(Collected data)
++++
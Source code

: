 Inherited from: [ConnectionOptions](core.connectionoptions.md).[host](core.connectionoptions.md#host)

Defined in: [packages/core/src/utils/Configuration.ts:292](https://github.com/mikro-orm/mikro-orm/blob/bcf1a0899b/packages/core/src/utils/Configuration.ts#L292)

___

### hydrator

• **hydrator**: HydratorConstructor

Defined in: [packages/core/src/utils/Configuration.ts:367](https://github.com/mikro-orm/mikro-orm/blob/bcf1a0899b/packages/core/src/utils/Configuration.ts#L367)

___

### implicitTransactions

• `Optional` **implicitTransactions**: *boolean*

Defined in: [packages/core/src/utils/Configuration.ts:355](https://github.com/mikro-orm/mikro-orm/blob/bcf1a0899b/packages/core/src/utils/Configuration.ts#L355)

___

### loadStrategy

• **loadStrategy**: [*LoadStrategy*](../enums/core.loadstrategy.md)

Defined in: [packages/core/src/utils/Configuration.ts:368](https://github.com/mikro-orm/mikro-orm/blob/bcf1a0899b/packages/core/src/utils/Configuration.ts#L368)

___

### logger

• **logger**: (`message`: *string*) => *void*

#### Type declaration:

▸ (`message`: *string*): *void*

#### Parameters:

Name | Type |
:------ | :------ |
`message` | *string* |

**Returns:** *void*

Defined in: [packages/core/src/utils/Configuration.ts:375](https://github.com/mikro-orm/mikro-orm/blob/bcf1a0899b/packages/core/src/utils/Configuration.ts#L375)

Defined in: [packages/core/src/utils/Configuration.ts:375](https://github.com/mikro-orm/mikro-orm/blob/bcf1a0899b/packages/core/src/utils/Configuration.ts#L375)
++++
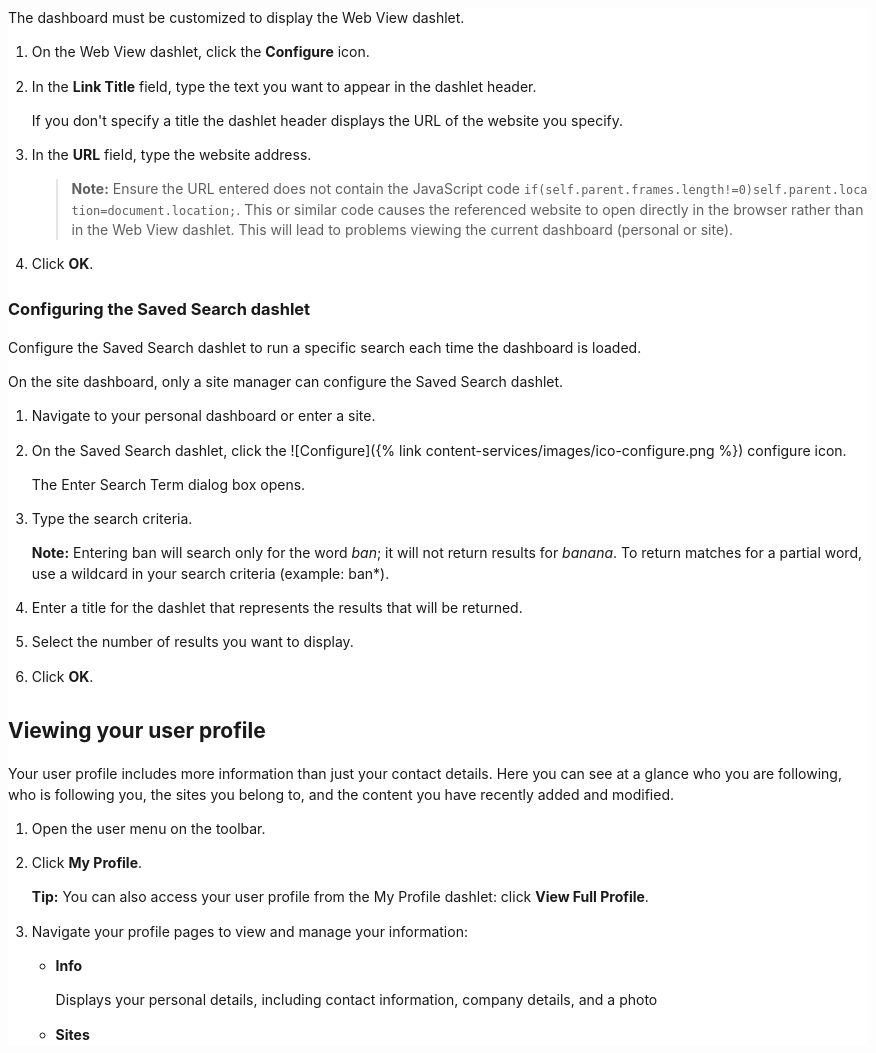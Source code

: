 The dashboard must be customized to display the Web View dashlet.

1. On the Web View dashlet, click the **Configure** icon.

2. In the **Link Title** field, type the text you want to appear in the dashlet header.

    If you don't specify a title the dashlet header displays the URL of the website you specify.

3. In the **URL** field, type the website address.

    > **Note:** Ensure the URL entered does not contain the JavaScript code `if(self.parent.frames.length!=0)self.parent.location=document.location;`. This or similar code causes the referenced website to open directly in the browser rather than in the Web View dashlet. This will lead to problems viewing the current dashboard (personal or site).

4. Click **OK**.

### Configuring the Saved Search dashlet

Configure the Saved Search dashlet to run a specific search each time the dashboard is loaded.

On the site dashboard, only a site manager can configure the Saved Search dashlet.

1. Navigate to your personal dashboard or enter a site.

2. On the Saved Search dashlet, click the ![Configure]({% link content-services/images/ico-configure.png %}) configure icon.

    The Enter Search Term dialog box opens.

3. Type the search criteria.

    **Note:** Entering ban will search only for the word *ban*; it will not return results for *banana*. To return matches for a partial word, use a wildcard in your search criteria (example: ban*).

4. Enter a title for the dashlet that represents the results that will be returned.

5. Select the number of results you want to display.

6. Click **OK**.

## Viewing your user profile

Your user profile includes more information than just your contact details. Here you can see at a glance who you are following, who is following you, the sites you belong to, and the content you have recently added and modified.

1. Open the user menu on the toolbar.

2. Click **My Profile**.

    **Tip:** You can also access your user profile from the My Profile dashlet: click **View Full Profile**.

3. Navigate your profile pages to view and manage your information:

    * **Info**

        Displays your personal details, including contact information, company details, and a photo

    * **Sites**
++++
In the entries above, please find the line with "1. On the Web" and the line with "criteria (example: ban*).", then write out exactly those two lines and every line between them, and nothing more.

1. On the Web View dashlet, click the **Configure** icon.

2. In the **Link Title** field, type the text you want to appear in the dashlet header.

    If you don't specify a title the dashlet header displays the URL of the website you specify.

3. In the **URL** field, type the website address.

    > **Note:** Ensure the URL entered does not contain the JavaScript code `if(self.parent.frames.length!=0)self.parent.location=document.location;`. This or similar code causes the referenced website to open directly in the browser rather than in the Web View dashlet. This will lead to problems viewing the current dashboard (personal or site).

4. Click **OK**.

### Configuring the Saved Search dashlet

Configure the Saved Search dashlet to run a specific search each time the dashboard is loaded.

On the site dashboard, only a site manager can configure the Saved Search dashlet.

1. Navigate to your personal dashboard or enter a site.

2. On the Saved Search dashlet, click the ![Configure]({% link content-services/images/ico-configure.png %}) configure icon.

    The Enter Search Term dialog box opens.

3. Type the search criteria.

    **Note:** Entering ban will search only for the word *ban*; it will not return results for *banana*. To return matches for a partial word, use a wildcard in your search criteria (example: ban*).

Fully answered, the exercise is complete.